Imagine trabalhar em um mesmo local ou empresa por ininterruptos 45 anos, e que este emprego tenha sido o seu primeiro e único até hoje. Alvinegro desde sempre, o roupeiro João Bernardo, mais conhecido como Joca, é o funcionário mais antigo do ABC, tendo chegado no clube no dia 22 de janeiro de 1970.
- Cheguei no ABC em 1970, quando eu tinha 15 anos de idade. Vim para as categorias de base, para ser roupeiro, e somente em 1977 eu me tornei o roupeiro do time profissional, e graças a Deus até hoje estou aqui - disse.
Natural de Macaíba, Joca está prestes a completar 60 anos de idade no dia 26 deste mês - três dias antes da data dos 100 anos do clube - e conta algumas curiosidades do seu dia a dia no Alvinegro. Responsável por organizar todo o material utilizado pelo plantel abecedista ao longo dos últimos 45 anos, ele admite sentir um carinho especial por duas camisas.

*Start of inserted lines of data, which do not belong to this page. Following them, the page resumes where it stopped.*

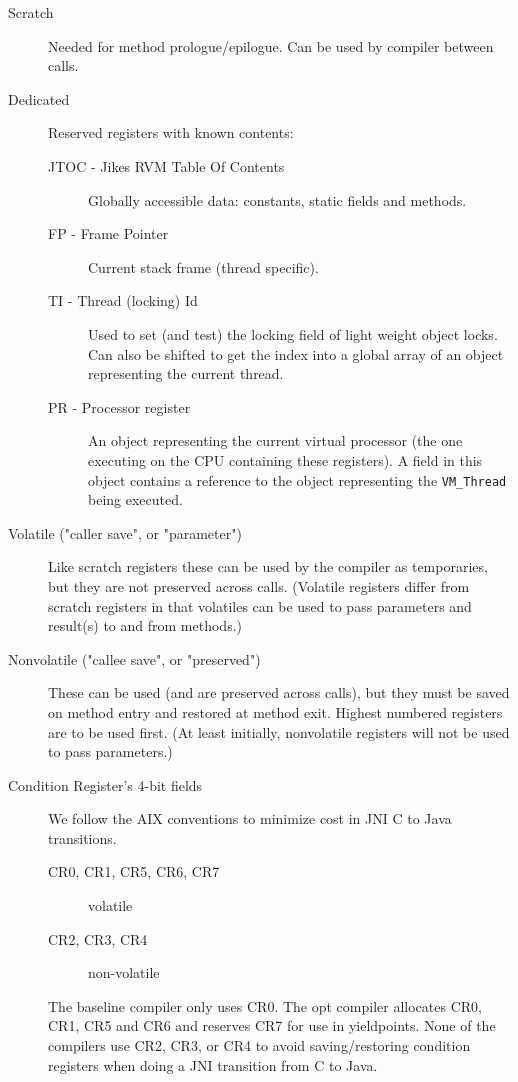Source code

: \begin{description}
\item [Scratch]
     Needed for method prologue/epilogue.  Can be used by compiler between
     calls.

\item[Dedicated]
     Reserved registers with known contents:
\begin{description}
\item [JTOC - Jikes RVM Table Of Contents]
        Globally accessible data: constants, static fields and methods.

\item [FP - Frame Pointer]
        Current stack frame (thread specific).

\item [TI - Thread (locking) Id]
        Used to set (and test) the locking field of light weight object
        locks.  Can also be shifted to get the index into a global
        array of an object representing the current thread.

\item [PR - Processor register]
        An object representing the current virtual processor (the one
        executing on the CPU containing these registers).  A field in
        this object contains a reference to the object representing
        the {\tt VM\_Thread} being executed.
\end{description}

\item [Volatile ("caller save", or "parameter")]
     Like scratch registers these can be used by the compiler as
     temporaries, but they are not preserved across calls.  (Volatile
     registers differ from scratch registers in that volatiles
     can be used to pass parameters and result(s) to and from
     methods.)

\item [Nonvolatile ("callee save", or "preserved")]
     These can be used (and are preserved across calls), but they must be
     saved on method entry and restored at method exit.  Highest numbered
     registers are to be used first.  (At least initially, nonvolatile
     registers will not be used to pass parameters.)

\item[Condition Register's 4-bit fields]
We follow the AIX conventions to minimize cost in JNI C to Java
transitions. 
\begin{description}
\item    [CR0, CR1, CR5, CR6, CR7] volatile
\item    [CR2, CR3, CR4] non-volatile
\end{description}
The baseline compiler only uses CR0.  The opt compiler allocates CR0,
CR1, CR5 and CR6 and reserves CR7 for use in yieldpoints.  None of the
compilers use CR2, CR3, or CR4 to avoid saving/restoring condition
registers when doing a JNI transition from C to Java. 
\end{description}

- A camisa 10 e a camisa 9, para mim, no futebol, são os números mais especiais. A camisa 10 do ABC para mim é um orgulho, porque foi vestida por Danilo Menezes, ex-Vasco da Gama e seleção uruguaia, e Alberi, craque que recebeu a Bola de Prata em 1972. Então eu sempre trato ela com muito carinho - explicou.
Com tanto tempo de clube, Joca já conviveu com diversos jogadores que passaram pelo ABC, como Alberi, capitão Edson, Danilo Menezes, Reinaldo, Dedé de Dora, Sérgio Alves, Ivan, João Paulo e Wallyson, e sabe muito bem o que significa ter um "bom vestiário". Segundo ele, o relacionamento com os atletas sempre foi o melhor, com muito companheirismo e respeito. Mas é claro que, entre tantos jogadores, existem os especiais, aqueles atletas com os quais ele teve e tem uma relação mais próxima.
- No momento, o meu xodó é o Fábio Bahia. Ele costuma me chamar de 'meu avô' e sempre foi um jogador especial para mim - revelou.
Além de ter uma boa convivência com os jogadores e a comissão técnica, para ser roupeiro de um clube é necessário também aprender a lidar com as peculiaridades de cada jogador. Alberi é considerado por Joca um dos maiores craques com quem ele já trabalhou, e o camisa 10 do esquadrão de 72 também tinha as suas manias e vaidades. Com um ar nostálgico e um sorriso no rosto, Joca relembra a forma descontraída como Alberi costumava se referir a si mesmo para o roupeiro.
- Ele chegava e falava: 'Joca, prepara aí o material do Negão 10'. Em tudo que falava, ele dizia 'Negão 10', e eu já sabia, que quando eu estava arrumando o material dele, eu dizia: 'A camisa 10 você sabe de quem é, é do Negão Bola de Prata'. Sempre o tratei com muito carinho - revelou, lembrando ter o mesmo tipo de relação de amizade e admiração com outros craques, como Jorge Demolidor e Reinaldo.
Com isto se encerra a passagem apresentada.